I recently submitted an assignment for a data science module at uni, which asked us to look at two datasets; one contained information about the wholesale prices of fruit and vegetables in England for the years 2004-2012 (https://data.gov.uk/dataset/agricultral_market_reports) and the other orchard space in England and Wales (https://data.gov.uk/dataset/orchard_fruit_survey). The files were saved as as *fruitveg.csv* and *orchfruit_ap&pr_30may13.csv* respectively. I’ve included parts of my submission below which might be of interest to those looking for a simple example of how to work with data to garner insights. It includes cleaning the data, dealing with inconsistencies and ambiguity, visualising the data and finally touches on what it tells us and what we can learn from it.

*Given these two datasets, produce a graphical representation of the changes in average wholesale price and orchard space for each type of dessert apple grown in England and Wales, and discuss what your representation shows.*

**Initial cleaning of datasets in OpenRefine**

I initially opened both files in the spreadsheet program OpenOffice Calc (similar to Microsoft Exel) to get a preview of the datasets and see what kind of formats they were in.

I opened `fruitveg.csv`

as comma separated, and realised the only values which are delimited by commas pertain to beans – as we aren’t dealing with beans, only dessert apples, we can safely open the file with the delimiter set to tabs.

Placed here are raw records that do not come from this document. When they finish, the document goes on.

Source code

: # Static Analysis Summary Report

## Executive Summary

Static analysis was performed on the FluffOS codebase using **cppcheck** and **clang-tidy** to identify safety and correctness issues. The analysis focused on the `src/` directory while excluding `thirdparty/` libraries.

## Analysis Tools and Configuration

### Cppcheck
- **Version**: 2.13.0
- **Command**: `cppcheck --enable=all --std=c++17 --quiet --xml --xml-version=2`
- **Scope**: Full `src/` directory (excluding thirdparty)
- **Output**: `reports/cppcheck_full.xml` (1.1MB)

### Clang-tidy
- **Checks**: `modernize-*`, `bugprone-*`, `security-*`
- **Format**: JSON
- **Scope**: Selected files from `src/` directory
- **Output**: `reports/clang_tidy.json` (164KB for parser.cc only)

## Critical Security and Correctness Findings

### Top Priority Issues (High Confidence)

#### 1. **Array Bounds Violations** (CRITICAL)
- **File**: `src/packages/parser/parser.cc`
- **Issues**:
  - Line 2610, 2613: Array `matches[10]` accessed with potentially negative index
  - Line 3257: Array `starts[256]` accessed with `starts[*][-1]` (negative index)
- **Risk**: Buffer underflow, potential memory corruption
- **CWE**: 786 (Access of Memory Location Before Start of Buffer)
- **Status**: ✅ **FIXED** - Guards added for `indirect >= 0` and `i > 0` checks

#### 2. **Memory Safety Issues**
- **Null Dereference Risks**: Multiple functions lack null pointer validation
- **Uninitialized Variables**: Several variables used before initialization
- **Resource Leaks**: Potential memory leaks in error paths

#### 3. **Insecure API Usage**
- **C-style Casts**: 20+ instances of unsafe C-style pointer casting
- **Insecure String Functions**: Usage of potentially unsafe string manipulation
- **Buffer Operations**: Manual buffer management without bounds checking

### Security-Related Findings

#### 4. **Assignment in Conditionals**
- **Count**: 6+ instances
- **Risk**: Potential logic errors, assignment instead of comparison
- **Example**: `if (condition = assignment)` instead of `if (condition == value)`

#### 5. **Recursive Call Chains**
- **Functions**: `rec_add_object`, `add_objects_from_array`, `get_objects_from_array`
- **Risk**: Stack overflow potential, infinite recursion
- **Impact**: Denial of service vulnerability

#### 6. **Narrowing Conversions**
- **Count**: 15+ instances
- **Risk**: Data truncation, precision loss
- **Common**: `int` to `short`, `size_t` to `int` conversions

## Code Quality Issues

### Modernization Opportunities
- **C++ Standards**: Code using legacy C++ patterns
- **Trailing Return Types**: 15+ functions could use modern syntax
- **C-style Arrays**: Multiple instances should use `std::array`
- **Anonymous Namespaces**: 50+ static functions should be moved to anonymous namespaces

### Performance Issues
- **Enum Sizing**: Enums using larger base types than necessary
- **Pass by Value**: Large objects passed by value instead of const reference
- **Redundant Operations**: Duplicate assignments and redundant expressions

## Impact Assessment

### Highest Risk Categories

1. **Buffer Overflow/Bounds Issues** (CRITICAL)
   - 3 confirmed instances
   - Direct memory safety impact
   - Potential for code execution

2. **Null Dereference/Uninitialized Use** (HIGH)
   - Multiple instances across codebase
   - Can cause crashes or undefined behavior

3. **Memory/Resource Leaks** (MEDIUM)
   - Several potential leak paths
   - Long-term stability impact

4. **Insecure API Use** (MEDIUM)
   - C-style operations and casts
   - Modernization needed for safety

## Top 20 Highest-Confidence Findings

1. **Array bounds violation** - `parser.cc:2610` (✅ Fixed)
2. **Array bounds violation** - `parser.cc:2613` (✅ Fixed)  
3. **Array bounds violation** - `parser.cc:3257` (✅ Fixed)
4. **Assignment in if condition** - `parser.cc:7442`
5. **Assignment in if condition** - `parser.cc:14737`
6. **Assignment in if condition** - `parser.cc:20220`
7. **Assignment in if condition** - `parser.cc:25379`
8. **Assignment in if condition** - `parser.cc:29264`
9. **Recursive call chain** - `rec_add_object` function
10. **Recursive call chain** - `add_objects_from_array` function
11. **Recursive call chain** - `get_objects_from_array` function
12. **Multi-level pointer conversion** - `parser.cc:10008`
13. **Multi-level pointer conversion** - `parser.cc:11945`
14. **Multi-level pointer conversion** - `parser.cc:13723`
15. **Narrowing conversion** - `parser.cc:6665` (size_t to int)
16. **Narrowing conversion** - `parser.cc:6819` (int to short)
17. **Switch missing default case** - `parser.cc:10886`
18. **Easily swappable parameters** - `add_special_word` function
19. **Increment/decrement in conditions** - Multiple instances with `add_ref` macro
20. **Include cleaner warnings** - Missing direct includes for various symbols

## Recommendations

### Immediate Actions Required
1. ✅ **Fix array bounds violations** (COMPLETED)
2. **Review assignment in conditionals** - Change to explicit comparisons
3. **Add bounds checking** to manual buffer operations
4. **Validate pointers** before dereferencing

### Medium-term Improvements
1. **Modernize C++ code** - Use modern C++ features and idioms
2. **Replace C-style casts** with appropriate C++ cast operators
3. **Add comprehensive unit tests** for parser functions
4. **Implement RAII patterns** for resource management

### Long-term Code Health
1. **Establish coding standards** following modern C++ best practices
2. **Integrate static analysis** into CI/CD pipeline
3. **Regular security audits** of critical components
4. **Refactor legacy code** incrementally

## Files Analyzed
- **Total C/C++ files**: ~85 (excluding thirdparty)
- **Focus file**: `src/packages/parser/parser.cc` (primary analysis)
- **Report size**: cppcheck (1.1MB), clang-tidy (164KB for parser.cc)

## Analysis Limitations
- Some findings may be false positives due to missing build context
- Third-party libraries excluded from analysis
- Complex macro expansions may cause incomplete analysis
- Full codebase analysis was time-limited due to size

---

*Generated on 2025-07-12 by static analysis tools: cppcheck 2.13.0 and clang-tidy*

As we are interested in changes in the relationship between the wholesale price and orchard space for each variety over time, I think it would be sensible to have a separate column for the year; I added a new row to the top of the file with the column headers, thereby ensuring consistency with the location of the years (e.g. 2005, 2005, 2006…)

I then saved the file, and opened it up in OpenRefine, to add the additional column for years: I clicked on the Categories column dropdown and applied a text filter using the regular expression `\d{4}$`

which highlighted the rows containing the years. I then selected edit column -> add column based on column, and named the new column ‘Year’, before moving it to the far left to become the first column. Finally, the Year and Category columns had the ‘fill down’ operation applied so that they would have the values duplicated for each applicable row – this allows the file to be interpreted as a dataframe in pandas.

As we are only interested in dessert apples, we run a custom text facet on the Category column where `value = 'Dessert Apples'`

we can then select the rows which match false, and remove all matching rows, leaving us with only the dessert apple entries. I’ve included a screenshot below to see what we are now dealing with.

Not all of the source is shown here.